While cost of living continues to rise across the country, one state remains among the hardest-hit (if not the hardest): Hawaii. Fuel, food, utilities, housing; everything costs more if you want to live in Paradise.
Unfortunately, these higher costs also translate to just about everything else and that includes education: even for the youngest of students.
New parents in the Aloha State are quickly learning that child care is expensive, and it has nothing to do with diapers and baby food. According to recent statistics from the Economic Policy Institute, the average [annual] cost of full-time child care (for a 4-year-old child)–either in a preschool or a daycare setting—is $9,312. Putting this into perspective, the average [annual] price of in-state college tuition is $8,216.

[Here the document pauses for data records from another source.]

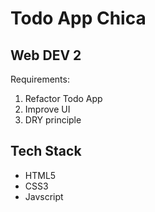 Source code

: # Todo App Chica

## Web DEV 2 
Requirements:

1. Refactor Todo App
2. Improve UI
3. DRY principle


## Tech Stack
- HTML5
- CSS3
- Javscript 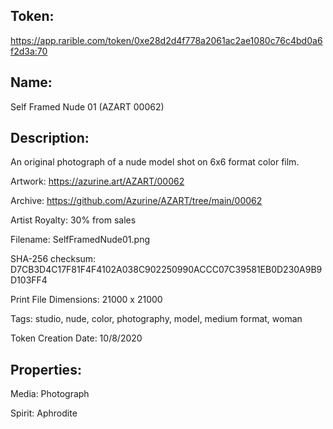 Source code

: ## Token:

https://app.rarible.com/token/0xe28d2d4f778a2061ac2ae1080c76c4bd0a6f2d3a:70

## Name:

Self Framed Nude 01 (AZART 00062)

## Description: 

An original photograph of a nude model shot on 6x6 format color film.

Artwork: https://azurine.art/AZART/00062

Archive: https://github.com/Azurine/AZART/tree/main/00062

Artist Royalty: 30% from sales

Filename: SelfFramedNude01.png

SHA-256 checksum: D7CB3D4C17F81F4F4102A038C902250990ACCC07C39581EB0D230A9B9D103FF4

Print File Dimensions: 21000 x 21000

Tags: studio, nude, color, photography, model, medium format, woman

Token Creation Date: 10/8/2020

## Properties:

Media: Photograph

Spirit: Aphrodite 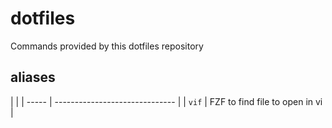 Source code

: # dotfiles

Commands provided by this dotfiles repository

## aliases

|       |
| ----- | ------------------------------ |
| `vif` | FZF to find file to open in vi |
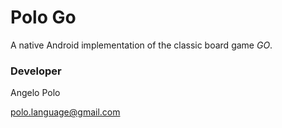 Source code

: # Polo Go #

A native Android implementation of the classic board game _GO_.


### Developer ###

Angelo Polo

<polo.language@gmail.com> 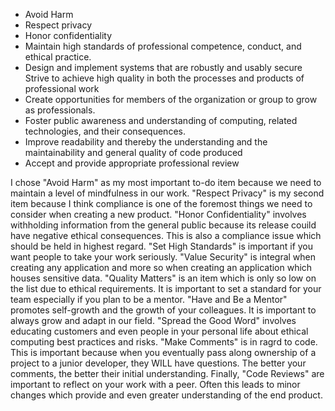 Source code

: - Avoid Harm
- Respect privacy
- Honor confidentiality
- Maintain high standards of professional competence, conduct, and ethical practice.
- Design and implement systems that are robustly and usably secure
Strive to achieve high quality in both the processes and products of professional work
- Create opportunities for members of the organization or group to grow as professionals.
- Foster public awareness and understanding of computing, related technologies, and their consequences.
- Improve readability and thereby the understanding and the maintainability and general quality of code produced
- Accept and provide appropriate professional review

I chose "Avoid Harm" as my most important to-do item because we need to maintain a level of mindfulness in our work.  "Respect Privacy" is my second item because I think compliance is one of the foremost things we need to consider when creating a new product.  "Honor Confidentiality" involves withholding information from the general public because its release couild have negative ethical consequences.  This is also a compliance issue which should be held in highest regard.  "Set High Standards" is important if you want people to take your work seriously.  "Value Security" is integral when creating any application and more so when creating an application which houses sensitive data.  "Quality Matters" is an item which is only so low on the list due to ethical requirements.  It is important to set a standard for your team especially if you plan to be a mentor.  "Have and Be a Mentor" promotes self-growth and the growth of your colleagues.  It is important to always grow and adapt in our field. "Spread the Good Word" involves educating customers and even people in your personal life about ethical computing best practices and risks.  "Make Comments" is in ragrd to code.  This is important because when you eventually pass along ownership of a project to a junior developer, they WILL have questions.  The better your comments, the better their initial understanding.  Finally, "Code Reviews" are important to reflect on your work with a peer.  Often this leads to minor changes which provide and even greater understanding of the end product.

While these numbers can vary, they disparity is still disproportionate: It costs at least as much—if not, more—to put a child in daycare than to attend a local university. But why is this so? Sure, daycare attendants and preschool educators must receive certain accreditation or certifications but that can’t possibly account for the expense juxtaposed against that of a university, right?

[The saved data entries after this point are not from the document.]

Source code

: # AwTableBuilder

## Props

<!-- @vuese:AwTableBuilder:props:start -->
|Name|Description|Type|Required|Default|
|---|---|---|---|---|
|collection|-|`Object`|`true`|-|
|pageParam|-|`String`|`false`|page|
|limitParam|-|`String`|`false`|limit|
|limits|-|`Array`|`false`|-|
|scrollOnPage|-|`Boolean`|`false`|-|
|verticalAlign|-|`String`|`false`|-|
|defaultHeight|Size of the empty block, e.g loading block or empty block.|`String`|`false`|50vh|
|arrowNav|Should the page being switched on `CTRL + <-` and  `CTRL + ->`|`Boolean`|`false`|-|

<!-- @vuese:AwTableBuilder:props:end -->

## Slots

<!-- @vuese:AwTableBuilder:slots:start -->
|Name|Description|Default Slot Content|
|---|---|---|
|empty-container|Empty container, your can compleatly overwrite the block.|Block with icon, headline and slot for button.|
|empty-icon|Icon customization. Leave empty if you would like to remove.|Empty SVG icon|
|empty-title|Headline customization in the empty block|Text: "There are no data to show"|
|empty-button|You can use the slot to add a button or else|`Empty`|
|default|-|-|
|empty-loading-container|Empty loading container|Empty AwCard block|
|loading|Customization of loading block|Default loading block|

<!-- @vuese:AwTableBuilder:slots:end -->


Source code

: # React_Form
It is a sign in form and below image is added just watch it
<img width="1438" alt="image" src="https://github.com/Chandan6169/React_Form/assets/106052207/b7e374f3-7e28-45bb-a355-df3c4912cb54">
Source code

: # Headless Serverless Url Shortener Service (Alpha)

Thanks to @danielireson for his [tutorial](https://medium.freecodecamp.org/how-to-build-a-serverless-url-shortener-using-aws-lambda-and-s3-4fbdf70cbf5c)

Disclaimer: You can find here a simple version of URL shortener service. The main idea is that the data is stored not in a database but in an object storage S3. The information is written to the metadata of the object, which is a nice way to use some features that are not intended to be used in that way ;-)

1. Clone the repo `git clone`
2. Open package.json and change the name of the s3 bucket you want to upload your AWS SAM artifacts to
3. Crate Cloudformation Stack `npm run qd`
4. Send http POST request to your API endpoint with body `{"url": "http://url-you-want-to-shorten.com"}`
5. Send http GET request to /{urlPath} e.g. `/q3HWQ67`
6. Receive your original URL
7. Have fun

Well, as you might expect, it is both more complicated and much simpler all at the same time. “The biggest expense for any preschool is staffing,” explains Executive Director of Hawaii Montessori Schools Angeline Geldhof. Montessori employs only 20 staff members between its two campuses in Kona and Waimea (on the big island of Hawaii). “We are accredited with the National Association for the Education of Young Children, which means we have to set higher standards in terms of staffing our programs, what we provide, our equipment and our facilities.”

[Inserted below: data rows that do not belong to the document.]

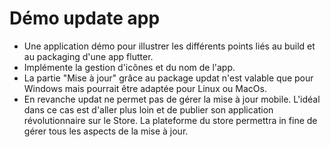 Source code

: # Démo update app

- Une application démo pour illustrer les différents points liés au build et au packaging d'une app flutter.
- Implémente la gestion d'icônes et du nom de l'app. 
- La partie "Mise à jour" grâce au package updat n'est valable que pour Windows mais pourrait être adaptée pour Linux ou MacOs. 
- En revanche updat ne permet pas de gérer la mise à jour mobile. L'idéal dans ce cas est d'aller plus loin et de publier son application révolutionnaire sur le Store. La plateforme du store permettra in fine de gérer tous les aspects de la mise à jour.
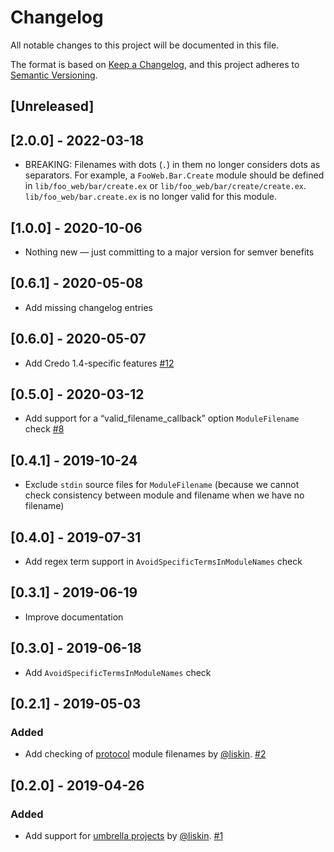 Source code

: # Changelog

All notable changes to this project will be documented in this file.

The format is based on [Keep a Changelog](https://keepachangelog.com/en/1.0.0/), and this project adheres to [Semantic Versioning](https://semver.org/spec/v2.0.0.html).

## [Unreleased]

## [2.0.0] - 2022-03-18

- BREAKING: Filenames with dots (`.`) in them no longer considers dots as separators. For example, a `FooWeb.Bar.Create` module should be defined in `lib/foo_web/bar/create.ex` or `lib/foo_web/bar/create/create.ex`. `lib/foo_web/bar.create.ex` is no longer valid for this module.

## [1.0.0] - 2020-10-06

- Nothing new — just committing to a major version for semver benefits

## [0.6.1] - 2020-05-08

- Add missing changelog entries

## [0.6.0] - 2020-05-07

- Add Credo 1.4-specific features [#12](https://github.com/mirego/credo_naming/pull/12)

## [0.5.0] - 2020-03-12

- Add support for a “valid_filename_callback” option `ModuleFilename` check [#8](https://github.com/mirego/credo_naming/pull/8)

## [0.4.1] - 2019-10-24

- Exclude `stdin` source files for `ModuleFilename` (because we cannot check consistency between module and filename when we have no filename)

## [0.4.0] - 2019-07-31

- Add regex term support in `AvoidSpecificTermsInModuleNames` check

## [0.3.1] - 2019-06-19

- Improve documentation

## [0.3.0] - 2019-06-18

- Add `AvoidSpecificTermsInModuleNames` check

## [0.2.1] - 2019-05-03

### Added

- Add checking of [protocol](https://elixir-lang.org/getting-started/protocols.html) module filenames by [@liskin](https://github.com/liskin). [#2](https://github.com/mirego/credo_filename_consistency/pull/2)

## [0.2.0] - 2019-04-26

### Added

- Add support for [umbrella projects](https://elixir-lang.org/getting-started/mix-otp/dependencies-and-umbrella-projects.html#umbrella-projects) by [@liskin](https://github.com/liskin). [#1](https://github.com/mirego/credo_filename_consistency/pull/1)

As such, just like a university, the Montessori schools have to maintain accreditation, pay leasing fees, buy supplies, and maintain their facilities. And while the Montessori schools have not raised tuition within the last two years, they still charge $10,000 a year (year-round) for these child care services. And this does not include the application, supplies, and registration fees (totaling roughly $235) and insurance costs.
Now, Hawaii may be unique in that the state does not allow for the public funding of private schools, but several state programs do exist in an attempt to bridge this gap.
Sliding scales, subsidies, and other programs are available to help parents get the pre-K care they [probably desperately] need for both parents also to work and afford the cost of living in Hawaii.
Still, in many cases, it may not be enough.